▼▼▼

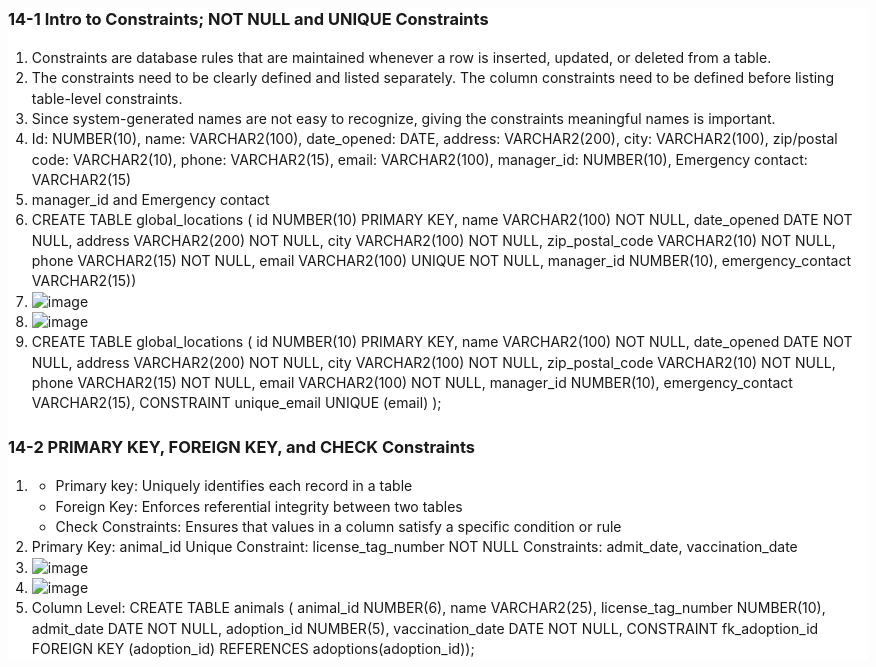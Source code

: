 ### 14-1 Intro to Constraints; NOT NULL and UNIQUE Constraints
1) Constraints are database rules that are maintained whenever a row is inserted, updated, or deleted from a table.
2) The constraints need to be clearly defined and listed separately. The column constraints need to be defined before listing table-level constraints.
3)  Since system-generated names are not easy to recognize, giving the constraints meaningful names is important.
4)  Id: NUMBER(10), name: VARCHAR2(100), date_opened: DATE, address: VARCHAR2(200), city: VARCHAR2(100), zip/postal code: VARCHAR2(10), phone: VARCHAR2(15), email: VARCHAR2(100), manager_id: NUMBER(10), Emergency contact: VARCHAR2(15)
5)  manager_id  and Emergency contact
6)  CREATE TABLE global_locations (
    id NUMBER(10) PRIMARY KEY,
    name VARCHAR2(100) NOT NULL,
    date_opened DATE NOT NULL,
    address VARCHAR2(200) NOT NULL,
    city VARCHAR2(100) NOT NULL,
    zip_postal_code VARCHAR2(10) NOT NULL,
    phone VARCHAR2(15) NOT NULL,
    email VARCHAR2(100) UNIQUE NOT NULL,
    manager_id NUMBER(10),
    emergency_contact VARCHAR2(15))
7) <img width="940" alt="image" src="https://github.com/user-attachments/assets/78736041-4171-45a6-b6e7-02f00490b35a">
8) <img width="930" alt="image" src="https://github.com/user-attachments/assets/c0807c61-a004-432a-b4bf-9a35fab7e015">
9) CREATE TABLE global_locations (
    id NUMBER(10) PRIMARY KEY,
    name VARCHAR2(100) NOT NULL,
    date_opened DATE NOT NULL,
    address VARCHAR2(200) NOT NULL,
    city VARCHAR2(100) NOT NULL,
    zip_postal_code VARCHAR2(10) NOT NULL,
    phone VARCHAR2(15) NOT NULL,
    email VARCHAR2(100) NOT NULL,
    manager_id NUMBER(10),
    emergency_contact VARCHAR2(15),
    CONSTRAINT unique_email UNIQUE (email)
);

### 14-2 PRIMARY KEY, FOREIGN KEY, and CHECK Constraints

1)
   - Primary key: Uniquely identifies each record in a table
   - Foreign Key: Enforces referential integrity between two tables
   - Check Constraints: Ensures that values in a column satisfy a specific condition or rule
2) Primary Key: animal_id
Unique Constraint: license_tag_number
NOT NULL Constraints: admit_date, vaccination_date
3) <img width="942" alt="image" src="https://github.com/user-attachments/assets/6dd88c16-ec8d-4b4d-9245-2d887e9fc7d9">
4) <img width="959" alt="image" src="https://github.com/user-attachments/assets/68970ed5-40fe-478a-af67-49ab7df14d16">
5) Column Level: CREATE TABLE animals (
    animal_id NUMBER(6),
    name VARCHAR2(25),
    license_tag_number NUMBER(10),
    admit_date DATE NOT NULL,
    adoption_id NUMBER(5),
    vaccination_date DATE NOT NULL,
    CONSTRAINT fk_adoption_id FOREIGN KEY (adoption_id) REFERENCES adoptions(adoption_id));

▲▲▲

### Aim of the exercise
Reproduce the entries above exactly, but only the lines between the line holding "and Emergency contact" and the line holding "email VARCHAR2(100) UNIQUE", inclusive.

### Response to this task
5)  manager_id  and Emergency contact
6)  CREATE TABLE global_locations (
    id NUMBER(10) PRIMARY KEY,
    name VARCHAR2(100) NOT NULL,
    date_opened DATE NOT NULL,
    address VARCHAR2(200) NOT NULL,
    city VARCHAR2(100) NOT NULL,
    zip_postal_code VARCHAR2(10) NOT NULL,
    phone VARCHAR2(15) NOT NULL,
    email VARCHAR2(100) UNIQUE NOT NULL,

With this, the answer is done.